• [Problem details] Below are the records. Retype, exactly, the lines from the first through the line with "Laravel Echo to", and leave out the pictures.

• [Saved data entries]
=====
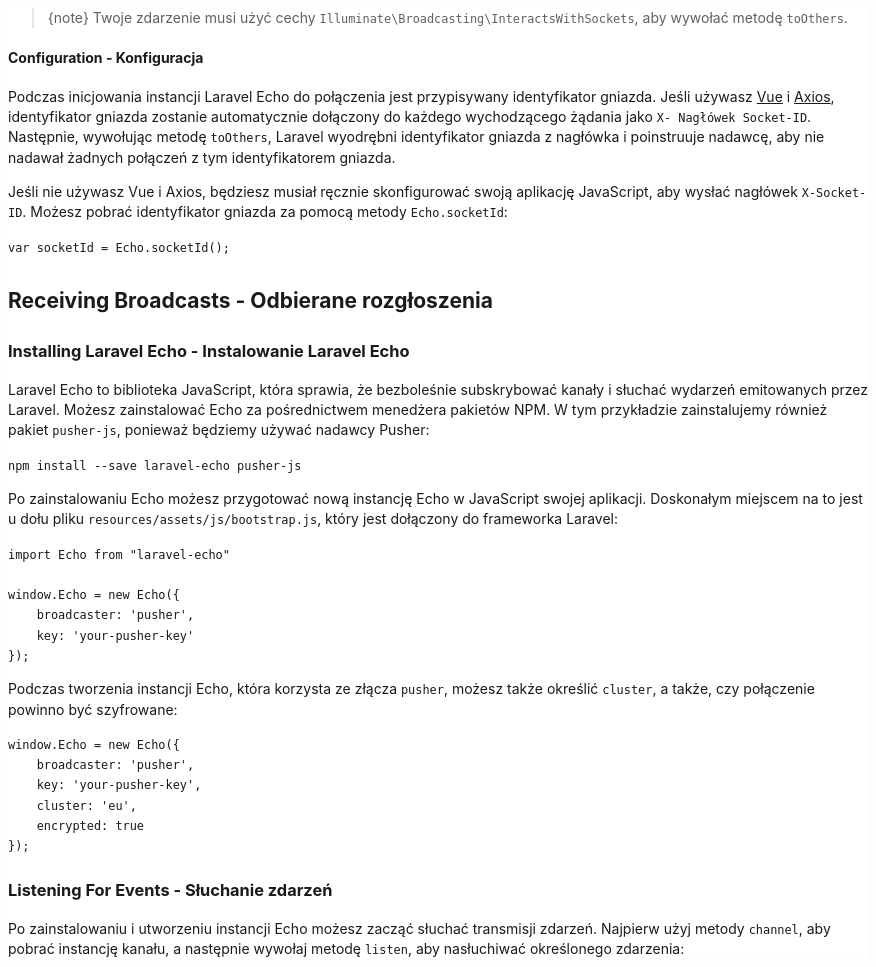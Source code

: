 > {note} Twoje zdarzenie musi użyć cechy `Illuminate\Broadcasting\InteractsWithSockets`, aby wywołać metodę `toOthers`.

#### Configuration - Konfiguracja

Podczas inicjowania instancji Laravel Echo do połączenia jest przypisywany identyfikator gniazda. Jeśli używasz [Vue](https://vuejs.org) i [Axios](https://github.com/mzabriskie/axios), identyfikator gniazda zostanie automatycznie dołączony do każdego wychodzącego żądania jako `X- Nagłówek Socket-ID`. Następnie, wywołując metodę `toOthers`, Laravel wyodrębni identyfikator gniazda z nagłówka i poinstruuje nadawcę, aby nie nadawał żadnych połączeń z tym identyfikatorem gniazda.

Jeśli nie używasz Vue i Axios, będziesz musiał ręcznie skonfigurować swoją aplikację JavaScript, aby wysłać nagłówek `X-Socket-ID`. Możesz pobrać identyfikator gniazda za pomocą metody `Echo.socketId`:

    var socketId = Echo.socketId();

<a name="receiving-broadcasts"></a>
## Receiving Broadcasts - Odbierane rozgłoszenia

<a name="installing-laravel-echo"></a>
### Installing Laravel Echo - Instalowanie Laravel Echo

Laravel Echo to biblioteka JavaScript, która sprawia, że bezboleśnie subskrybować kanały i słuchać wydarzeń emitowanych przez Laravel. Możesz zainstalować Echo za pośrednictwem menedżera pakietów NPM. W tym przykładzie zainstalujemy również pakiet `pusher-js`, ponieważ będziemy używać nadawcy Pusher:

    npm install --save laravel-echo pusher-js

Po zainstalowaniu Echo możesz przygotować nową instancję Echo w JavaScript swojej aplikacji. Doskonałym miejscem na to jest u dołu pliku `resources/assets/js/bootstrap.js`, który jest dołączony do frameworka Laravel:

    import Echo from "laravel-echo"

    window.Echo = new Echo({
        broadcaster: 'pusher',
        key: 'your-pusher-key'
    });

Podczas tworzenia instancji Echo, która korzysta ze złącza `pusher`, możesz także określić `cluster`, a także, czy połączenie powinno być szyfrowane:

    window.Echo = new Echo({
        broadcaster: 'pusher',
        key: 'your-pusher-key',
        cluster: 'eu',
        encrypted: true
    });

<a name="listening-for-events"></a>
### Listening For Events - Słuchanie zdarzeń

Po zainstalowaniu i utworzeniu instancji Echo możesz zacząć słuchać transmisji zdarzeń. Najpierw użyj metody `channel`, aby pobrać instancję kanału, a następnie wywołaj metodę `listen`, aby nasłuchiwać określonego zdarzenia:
=====
• [Reply to the task]
Source code

: > {note} Twoje zdarzenie musi użyć cechy `Illuminate\Broadcasting\InteractsWithSockets`, aby wywołać metodę `toOthers`.

#### Configuration - Konfiguracja

Podczas inicjowania instancji Laravel Echo do połączenia jest przypisywany identyfikator gniazda. Jeśli używasz [Vue](https://vuejs.org) i [Axios](https://github.com/mzabriskie/axios), identyfikator gniazda zostanie automatycznie dołączony do każdego wychodzącego żądania jako `X- Nagłówek Socket-ID`. Następnie, wywołując metodę `toOthers`, Laravel wyodrębni identyfikator gniazda z nagłówka i poinstruuje nadawcę, aby nie nadawał żadnych połączeń z tym identyfikatorem gniazda.

Jeśli nie używasz Vue i Axios, będziesz musiał ręcznie skonfigurować swoją aplikację JavaScript, aby wysłać nagłówek `X-Socket-ID`. Możesz pobrać identyfikator gniazda za pomocą metody `Echo.socketId`:

    var socketId = Echo.socketId();

<a name="receiving-broadcasts"></a>
## Receiving Broadcasts - Odbierane rozgłoszenia

<a name="installing-laravel-echo"></a>
### Installing Laravel Echo - Instalowanie Laravel Echo

Laravel Echo to biblioteka JavaScript, która sprawia, że bezboleśnie subskrybować kanały i słuchać wydarzeń emitowanych przez Laravel. Możesz zainstalować Echo za pośrednictwem menedżera pakietów NPM. W tym przykładzie zainstalujemy również pakiet `pusher-js`, ponieważ będziemy używać nadawcy Pusher:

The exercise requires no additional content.